Dış Haberler Servisi
ABD Dışişleri Bakanlığı'nın kıdemli hukuk danışmanlarından Joshua Simmons, UAD’a yaptığı açıklamada, uluslararası hukukun BM, uluslararası örgütler ve üçüncü ülkeler tarafından sağlanan insani yardımlarla ilgili olarak "işgalci bir güce koşulsuz yükümlülük yüklemediğini" savundu. The Libertarian Institute’de geçen habere göre, BM'nin en üst mahkemesi, siyonistlerin askeri işgali altındaki Filistinlilere karşı yükümlülüklerinin ne olduğuna karar vermek için beş günlük duruşmalar düzenliyor. BM Genel Kurulu, mahkemeden Tel Aviv'in BM Filistin yardım kuruluşu UNRWA'nın Gazze'ye yiyecek, ilaç ve diğer temel yaşam ihtiyaçlarını getirmesine izin vermesi gerekip gerekmediğini değerlendirmesini istedi.
Simmons, Tel Aviv'in Filistinlilerin yiyecek ve diğer temel ihtiyaç maddelerine sahip olmasını sağlamak için UNRWA ile birlikte çalışmak zorunda olmadığını savundu. "UNRWA'nın tarafsızlığı konusunda ciddi endişeler var, HAMAS'ın UNRWA tesislerini kullandığı ve UNRWA personelinin 7 Ekim'de israil'e yönelik terör saldırısına katıldığı bilgisi dahil," dedi. Simmons, ICJ'ye "İşgal yasası, işgalci bir gücün, güvenliğine aykırı üçüncü devletlerin veya örgütlerin faaliyetlerini kısıtlama yeteneği de dahil olmak üzere, güvenlik çıkarlarını ele alma takdir yetkisini korur. israil'in UNRWA'nın özellikle insani yardım sağlamasına izin verme yükümlülüğü olmadığı açıktır." diyerek işgalciyi savundu.

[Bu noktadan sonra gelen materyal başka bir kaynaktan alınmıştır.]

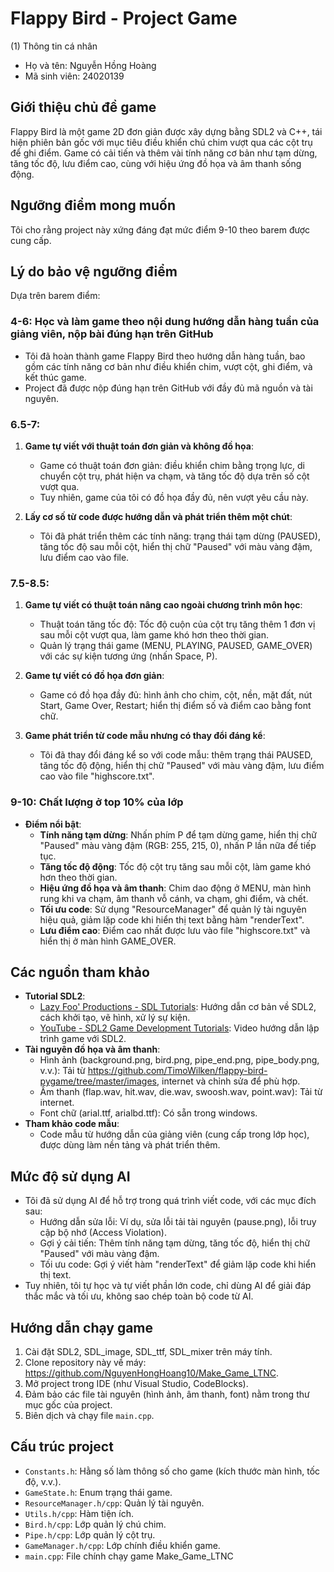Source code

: # Flappy Bird - Project Game

(1) Thông tin cá nhân

- Họ và tên: Nguyễn Hồng Hoàng
- Mã sinh viên: 24020139

## Giới thiệu chủ đề game

Flappy Bird là một game 2D đơn giản được xây dựng bằng SDL2 và C++, tái hiện phiên bản gốc với mục tiêu điều khiển chú chim vượt qua các cột trụ để ghi điểm. Game có cải tiến và thêm vài tính năng cơ bản như tạm dừng, tăng tốc độ, lưu điểm cao, cùng với hiệu ứng đồ họa và âm thanh sống động.

## Ngưỡng điểm mong muốn

Tôi cho rằng project này xứng đáng đạt mức điểm 9-10 theo barem được cung cấp.

## Lý do bảo vệ ngưỡng điểm

Dựa trên barem điểm:

### 4-6: Học và làm game theo nội dung hướng dẫn hàng tuần của giảng viên, nộp bài đúng hạn trên GitHub

- Tôi đã hoàn thành game Flappy Bird theo hướng dẫn hàng tuần, bao gồm các tính năng cơ bản như điều khiển chim, vượt cột, ghi điểm, và kết thúc game.
- Project đã được nộp đúng hạn trên GitHub với đầy đủ mã nguồn và tài nguyên.

### 6.5-7:

1. **Game tự viết với thuật toán đơn giản và không đồ họa**:

   - Game có thuật toán đơn giản: điều khiển chim bằng trọng lực, di chuyển cột trụ, phát hiện va chạm, và tăng tốc độ dựa trên số cột vượt qua.
   - Tuy nhiên, game của tôi có đồ họa đầy đủ, nên vượt yêu cầu này.

2. **Lấy cơ số từ code được hướng dẫn và phát triển thêm một chút**:
   - Tôi đã phát triển thêm các tính năng: trạng thái tạm dừng (PAUSED), tăng tốc độ sau mỗi cột, hiển thị chữ "Paused" với màu vàng đậm, lưu điểm cao vào file.

### 7.5-8.5:

1. **Game tự viết có thuật toán nâng cao ngoài chương trình môn học**:

   - Thuật toán tăng tốc độ: Tốc độ cuộn của cột trụ tăng thêm 1 đơn vị sau mỗi cột vượt qua, làm game khó hơn theo thời gian.
   - Quản lý trạng thái game (MENU, PLAYING, PAUSED, GAME_OVER) với các sự kiện tương ứng (nhấn Space, P).

2. **Game tự viết có đồ họa đơn giản**:

   - Game có đồ họa đầy đủ: hình ảnh cho chim, cột, nền, mặt đất, nút Start, Game Over, Restart; hiển thị điểm số và điểm cao bằng font chữ.

3. **Game phát triển từ code mẫu nhưng có thay đổi đáng kể**:
   - Tôi đã thay đổi đáng kể so với code mẫu: thêm trạng thái PAUSED, tăng tốc độ động, hiển thị chữ "Paused" với màu vàng đậm, lưu điểm cao vào file "highscore.txt".

### 9-10: Chất lượng ở top 10% của lớp

- **Điểm nổi bật**:
  - **Tính năng tạm dừng**: Nhấn phím P để tạm dừng game, hiển thị chữ "Paused" màu vàng đậm (RGB: 255, 215, 0), nhấn P lần nữa để tiếp tục.
  - **Tăng tốc độ động**: Tốc độ cột trụ tăng sau mỗi cột, làm game khó hơn theo thời gian.
  - **Hiệu ứng đồ họa và âm thanh**: Chim dao động ở MENU, màn hình rung khi va chạm, âm thanh vỗ cánh, va chạm, ghi điểm, và chết.
  - **Tối ưu code**: Sử dụng "ResourceManager" để quản lý tài nguyên hiệu quả, giảm lặp code khi hiển thị text bằng hàm "renderText".
  - **Lưu điểm cao**: Điểm cao nhất được lưu vào file "highscore.txt" và hiển thị ở màn hình GAME_OVER.

## Các nguồn tham khảo

- **Tutorial SDL2**:
  - [Lazy Foo' Productions - SDL Tutorials](https://lazyfoo.net/tutorials/SDL/): Hướng dẫn cơ bản về SDL2, cách khởi tạo, vẽ hình, xử lý sự kiện.
  - [YouTube - SDL2 Game Development Tutorials](https://www.youtube.com/playlist?list=PLhfAbcv9cehhkG7ZQK0dol2yDzO1YPlt): Video hướng dẫn lập trình game với SDL2.
- **Tài nguyên đồ họa và âm thanh**:
  - Hình ảnh (background.png, bird.png, pipe_end.png, pipe_body.png, v.v.): Tải từ https://github.com/TimoWilken/flappy-bird-pygame/tree/master/images, internet và chỉnh sửa để phù hợp.
  - Âm thanh (flap.wav, hit.wav, die.wav, swoosh.wav, point.wav): Tải từ internet.
  - Font chữ (arial.ttf, arialbd.ttf): Có sẵn trong windows.
- **Tham khảo code mẫu**:
  - Code mẫu từ hướng dẫn của giảng viên (cung cấp trong lớp học), được dùng làm nền tảng và phát triển thêm.

## Mức độ sử dụng AI

- Tôi đã sử dụng AI để hỗ trợ trong quá trình viết code, với các mục đích sau:
  - Hướng dẫn sửa lỗi: Ví dụ, sửa lỗi tải tài nguyên (pause.png), lỗi truy cập bộ nhớ (Access Violation).
  - Gợi ý cải tiến: Thêm tính năng tạm dừng, tăng tốc độ, hiển thị chữ "Paused" với màu vàng đậm.
  - Tối ưu code: Gợi ý viết hàm "renderText" để giảm lặp code khi hiển thị text.
- Tuy nhiên, tôi tự học và tự viết phần lớn code, chỉ dùng AI để giải đáp thắc mắc và tối ưu, không sao chép toàn bộ code từ AI.

## Hướng dẫn chạy game

1. Cài đặt SDL2, SDL_image, SDL_ttf, SDL_mixer trên máy tính.
2. Clone repository này về máy: https://github.com/NguyenHongHoang10/Make_Game_LTNC.
3. Mở project trong IDE (như Visual Studio, CodeBlocks).
4. Đảm bảo các file tài nguyên (hình ảnh, âm thanh, font) nằm trong thư mục gốc của project.
5. Biên dịch và chạy file `main.cpp`.

## Cấu trúc project

- `Constants.h`: Hằng số làm thông số cho game (kích thước màn hình, tốc độ, v.v.).
- `GameState.h`: Enum trạng thái game.
- `ResourceManager.h/cpp`: Quản lý tài nguyên.
- `Utils.h/cpp`: Hàm tiện ích.
- `Bird.h/cpp`: Lớp quản lý chú chim.
- `Pipe.h/cpp`: Lớp quản lý cột trụ.
- `GameManager.h/cpp`: Lớp chính điều khiển game.
- `main.cpp`: File chính chạy game
  Make_Game_LTNC
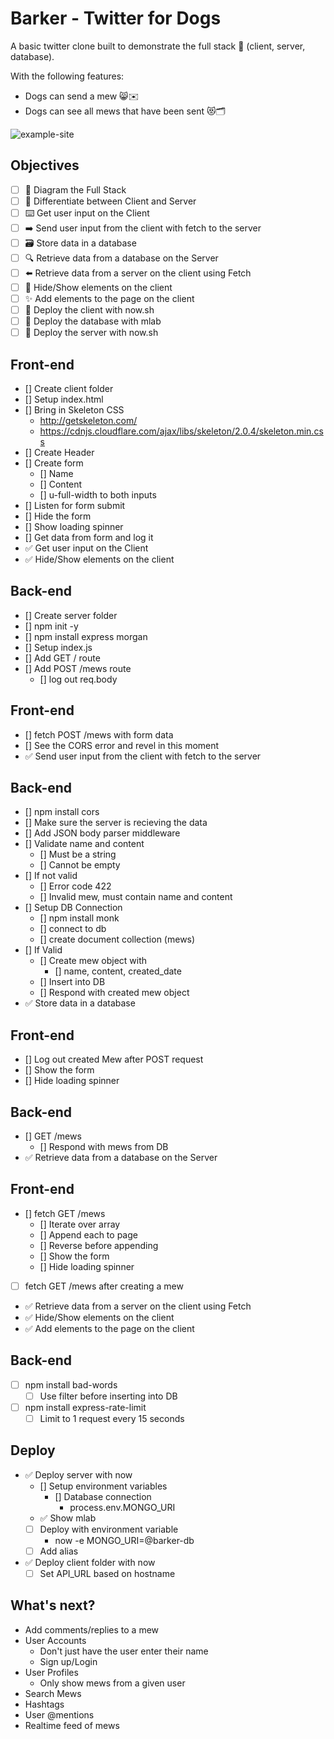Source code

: # Barker - Twitter for Dogs

A basic twitter clone built to demonstrate the full stack 🥞 (client, server, database).

With the following features:

* Dogs can send a mew 😸✉️
* Dogs can see all mews that have been sent 😻🗂

![example-site](example-site.gif)

## Objectives

* [ ] 📝 Diagram the Full Stack
* [ ] 🔎 Differentiate between Client and Server
* [ ] ⌨️ Get user input on the Client
* [ ] ➡️ Send user input from the client with fetch to the server
* [ ] 🗃 Store data in a database
* [ ] 🔍 Retrieve data from a database on the Server
* [ ] ⬅️ Retrieve data from a server on the client using Fetch
* [ ] 🙈 Hide/Show elements on the client
* [ ] ✨ Add elements to the page on the client
* [ ] 🚀 Deploy the client with now.sh
* [ ] 🚀 Deploy the database with mlab
* [ ] 🚀 Deploy the server with now.sh

## Front-end

* [] Create client folder
* [] Setup index.html
* [] Bring in Skeleton CSS
  * http://getskeleton.com/
  * https://cdnjs.cloudflare.com/ajax/libs/skeleton/2.0.4/skeleton.min.css
* [] Create Header
* [] Create form
  * [] Name
  * [] Content
  * [] u-full-width to both inputs
* [] Listen for form submit
* [] Hide the form
* [] Show loading spinner
* [] Get data from form and log it
* ✅ Get user input on the Client
* ✅ Hide/Show elements on the client

## Back-end

* [] Create server folder
* [] npm init -y
* [] npm install express morgan
* [] Setup index.js
* [] Add GET / route
* [] Add POST /mews route
  * [] log out req.body

## Front-end

* [] fetch POST /mews with form data
* [] See the CORS error and revel in this moment
* ✅ Send user input from the client with fetch to the server

## Back-end

* [] npm install cors
* [] Make sure the server is recieving the data
* [] Add JSON body parser middleware
* [] Validate name and content
  * [] Must be a string
  * [] Cannot be empty
* [] If not valid
  * [] Error code 422
  * [] Invalid mew, must contain name and content
* [] Setup DB Connection
  * [] npm install monk
  * [] connect to db
  * [] create document collection (mews)
* [] If Valid
  * [] Create mew object with
    * [] name, content, created_date
  * [] Insert into DB
  * [] Respond with created mew object
* ✅ Store data in a database

## Front-end

* [] Log out created Mew after POST request
* [] Show the form
* [] Hide loading spinner

## Back-end

* [] GET /mews
  * [] Respond with mews from DB
* ✅ Retrieve data from a database on the Server

## Front-end

* [] fetch GET /mews
  * [] Iterate over array
  * [] Append each to page
  * [] Reverse before appending
  * [] Show the form
  * [] Hide loading spinner
* [ ] fetch GET /mews after creating a mew
* ✅ Retrieve data from a server on the client using Fetch
* ✅ Hide/Show elements on the client
* ✅ Add elements to the page on the client

## Back-end

* [ ] npm install bad-words
  * [ ] Use filter before inserting into DB
* [ ] npm install express-rate-limit
  * [ ] Limit to 1 request every 15 seconds

## Deploy

* ✅ Deploy server with now
  * [] Setup environment variables
    * [] Database connection
      * process.env.MONGO_URI
  * ✅ Show mlab
  * [ ] Deploy with environment variable
    * now -e MONGO_URI=@barker-db
  * [ ] Add alias
* ✅ Deploy client folder with now
  * [ ] Set API_URL based on hostname

## What's next?

* Add comments/replies to a mew
* User Accounts
  * Don't just have the user enter their name
  * Sign up/Login
* User Profiles
  - Only show mews from a given user
* Search Mews
* Hashtags
* User @mentions
* Realtime feed of mews
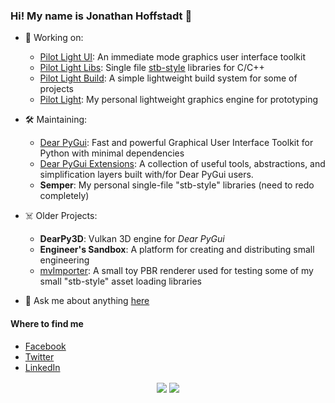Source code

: ### Hi! My name is Jonathan Hoffstadt 👋

- 🔭 Working on:
  * [Pilot Light UI](https://github.com/Pilot-Light/pilotlight-ui): An immediate mode graphics user interface toolkit
  * [Pilot Light Libs](https://github.com/Pilot-Light/pilotlight-libs): Single file [stb-style](https://github.com/nothings/stb) libraries for C/C++
  * [Pilot Light Build](https://github.com/Pilot-Light/pilotlight-build): A simple lightweight build system for some of projects
  * [Pilot Light](https://github.com/Pilot-Light/pilotlight): My personal lightweight graphics engine for prototyping

- 🛠 Maintaining:
  * [Dear PyGui](https://github.com/hoffstadt/DearPyGui): Fast and powerful Graphical User Interface Toolkit for Python with minimal dependencies
  * [Dear PyGui Extensions](https://github.com/hoffstadt/DearPyGui_Ext): A collection of useful tools, abstractions, and simplification layers built with/for Dear PyGui users.
  * **Semper**: My personal single-file "stb-style" libraries (need to redo completely)


- ☠️ Older Projects:
  * **DearPy3D**: Vulkan 3D engine for _Dear PyGui_
  * **Engineer's Sandbox**: A platform for creating and distributing small engineering
  * [mvImporter](https://github.com/hoffstadt/mvImporter): A small toy PBR renderer used for testing some of my small "stb-style" asset loading libraries


- 💬 Ask me about anything [here](https://github.com/hoffstadt/hoffstadt/discussions)

#### Where to find me
- [Facebook](https://www.facebook.com/jonathan.hoffstadt)
- [Twitter](https://twitter.com/jhoffstadt)
- [LinkedIn](https://www.linkedin.com/in/jonathan-hoffstadt/)

<p align="center">
 
<img align="center" src="https://github-readme-stats.vercel.app/api?username=hoffstadt&show_icons=true&count_private=true&show_icons=true&theme=radical">

<img align="center" src="https://github-readme-stats.vercel.app/api/top-langs/?username=hoffstadt&layout=compact&card_width=250&langs_count=6&theme=radical">

</p>
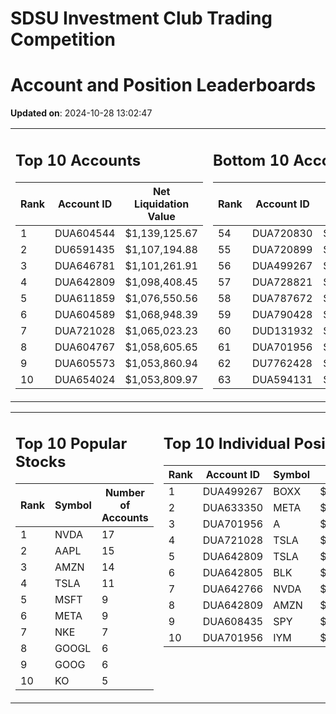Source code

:# SDSU Investment Club Trading Competition 
 # Account and Position Leaderboards

**Updated on**: 2024-10-28 13:02:47

<table><tr><td valign="top">

## Top 10 Accounts
| Rank | Account ID | Net Liquidation Value |
|------|------------|-----------------------|
| 1 | DUA604544 | $1,139,125.67 |
| 2 | DU6591435 | $1,107,194.88 |
| 3 | DUA646781 | $1,101,261.91 |
| 4 | DUA642809 | $1,098,408.45 |
| 5 | DUA611859 | $1,076,550.56 |
| 6 | DUA604589 | $1,068,948.39 |
| 7 | DUA721028 | $1,065,023.23 |
| 8 | DUA604767 | $1,058,605.65 |
| 9 | DUA605573 | $1,053,860.94 |
| 10 | DUA654024 | $1,053,809.97 |

</td><td valign="top">

## Bottom 10 Accounts
| Rank | Account ID | Net Liquidation Value |
|------|------------|-----------------------|
| 54 | DUA720830 | $1,004,171.10 |
| 55 | DUA720899 | $1,004,171.10 |
| 56 | DUA499267 | $1,004,073.04 |
| 57 | DUA728821 | $1,003,812.98 |
| 58 | DUA787672 | $1,002,977.22 |
| 59 | DUA790428 | $1,002,977.22 |
| 60 | DUD131932 | $999,875.24 |
| 61 | DUA701956 | $999,004.80 |
| 62 | DU7762428 | $993,623.93 |
| 63 | DUA594131 | $973,521.80 |

</td></tr></table>

<table><tr><td valign="top">

## Top 10 Popular Stocks
| Rank | Symbol | Number of Accounts |
|------|--------|--------------------|
| 1 | NVDA | 17 |
| 2 | AAPL | 15 |
| 3 | AMZN | 14 |
| 4 | TSLA | 11 |
| 5 | MSFT | 9 |
| 6 | META | 9 |
| 7 | NKE | 7 |
| 8 | GOOGL | 6 |
| 9 | GOOG | 6 |
| 10 | KO | 5 |

</td><td valign="top">

## Top 10 Individual Positions
| Rank | Account ID | Symbol | Cost | Total Value |
|------|------------|--------|-----------|-------------|
| 1 | DUA499267 | BOXX | $599,207.78 | $599,207.78 |
| 2 | DUA633350 | META | $398,315.53 | $398,315.53 |
| 3 | DUA701956 | A | $263,921.10 | $263,921.10 |
| 4 | DUA721028 | TSLA | $241,563.11 | $241,563.11 |
| 5 | DUA642809 | TSLA | $226,001.73 | $226,001.73 |
| 6 | DUA642805 | BLK | $198,481.01 | $198,481.01 |
| 7 | DUA642766 | NVDA | $195,171.67 | $195,171.67 |
| 8 | DUA642809 | AMZN | $184,214.68 | $184,214.68 |
| 9 | DUA608435 | SPY | $171,717.02 | $171,717.02 |
| 10 | DUA701956 | IYM | $150,029.05 | $150,029.05 |

</td></tr></table>
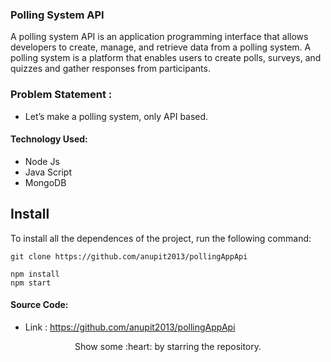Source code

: ### Polling System API

A polling system API is an application programming interface that allows developers to create, manage, and retrieve data from a polling system. A polling system is a platform that enables users to create polls, surveys, and quizzes and gather responses from participants.

### Problem Statement : 
 - Let’s make a polling system, only API based.
 
#### Technology Used:
 - Node Js
 - Java Script
 - MongoDB
 

 ## Install

To install all the dependences of the project, run the following command:

    git clone https://github.com/anupit2013/pollingAppApi

    npm install
    npm start


#### Source Code:
 - Link : https://github.com/anupit2013/pollingAppApi




<p align="center">
  Show some :heart: by starring the repository.
</p>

“İŞGAL REJİMİ SAVAŞ SUÇU İŞLİYOR”
Oturumun ilk iki gününde Filistinli bir yetkili ve diğer bazı ülkelerin temsilcileri, işgal rejiminin savaş suçu işlediğini, açlığı bir savaş yöntemi olarak kullandığını belirttiler. Salı günü Güney Afrika temsilcisi Jaymion Hendricks, "Uluslararası hukuk, israil'in kuşatma veya abluka altında bile açlığı bir savaş yöntemi olarak kullanmasını yasaklamaktadır. israil, yasadışı işgal altında tuttuğu korunan Filistin halkını toplu olarak cezalandıramaz. israil, açlık ve açlıktan ölme yöntemlerinin tüm yollarını kullanarak, gıda sistemleri aracılığıyla neden olabileceği acı ve ölümü kontrolüne aldı, bu da soykırıma yol açtı. israilli yetkililerin onları başka türlü nitelendirmeye yönelik korkunç girişimlerine rağmen, Filistinliler insandır." ifadelerini kullandı.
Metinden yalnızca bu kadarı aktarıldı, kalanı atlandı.